> [Activity] Set down exactly, from the records below, the line with "In questa cartella" through the line with "Per una migliore", and nothing else.

> [Records for this exercise]
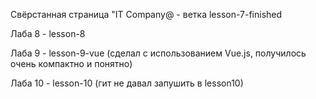 Свёрстанная страница "IT Company@ - ветка lesson-7-finished

Лаба 8 - lesson-8

Лаба 9 - lesson-9-vue (сделал с использованием Vue.js, получилось очень компактно и понятно)

Лаба 10 - lesson-10 (гит не давал запушить в lesson10)
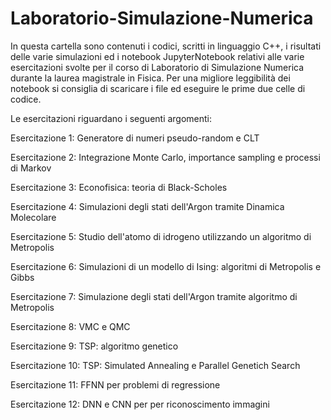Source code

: # Laboratorio-Simulazione-Numerica
In questa cartella sono contenuti i codici, scritti in linguaggio C++, i risultati delle varie simulazioni ed i notebook JupyterNotebook relativi alle varie esercitazioni svolte per il corso di Laboratorio di Simulazione Numerica durante la laurea magistrale in Fisica. 
Per una migliore leggibilità dei notebook si consiglia di scaricare i file ed eseguire le prime due celle di codice. 

Le esercitazioni riguardano i seguenti argomenti:

Esercitazione 1: Generatore di numeri pseudo-random e CLT

Esercitazione 2: Integrazione Monte Carlo, importance sampling e processi di Markov

Esercitazione 3: Econofisica: teoria di Black-Scholes

Esercitazione 4: Simulazioni degli stati dell'Argon tramite Dinamica Molecolare

Esercitazione 5: Studio dell'atomo di idrogeno utilizzando un algoritmo di Metropolis

Esercitazione 6: Simulazioni di un modello di Ising: algoritmi di Metropolis e Gibbs

Esercitazione 7: Simulazione degli stati dell'Argon tramite algoritmo di Metropolis

Esercitazione 8: VMC e QMC

Esercitazione 9: TSP: algoritmo genetico

Esercitazione 10: TSP: Simulated Annealing e Parallel Genetich Search

Esercitazione 11: FFNN per problemi di regressione

Esercitazione 12: DNN e CNN per per riconoscimento immagini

> [Response]
In questa cartella sono contenuti i codici, scritti in linguaggio C++, i risultati delle varie simulazioni ed i notebook JupyterNotebook relativi alle varie esercitazioni svolte per il corso di Laboratorio di Simulazione Numerica durante la laurea magistrale in Fisica. 
Per una migliore leggibilità dei notebook si consiglia di scaricare i file ed eseguire le prime due celle di codice. 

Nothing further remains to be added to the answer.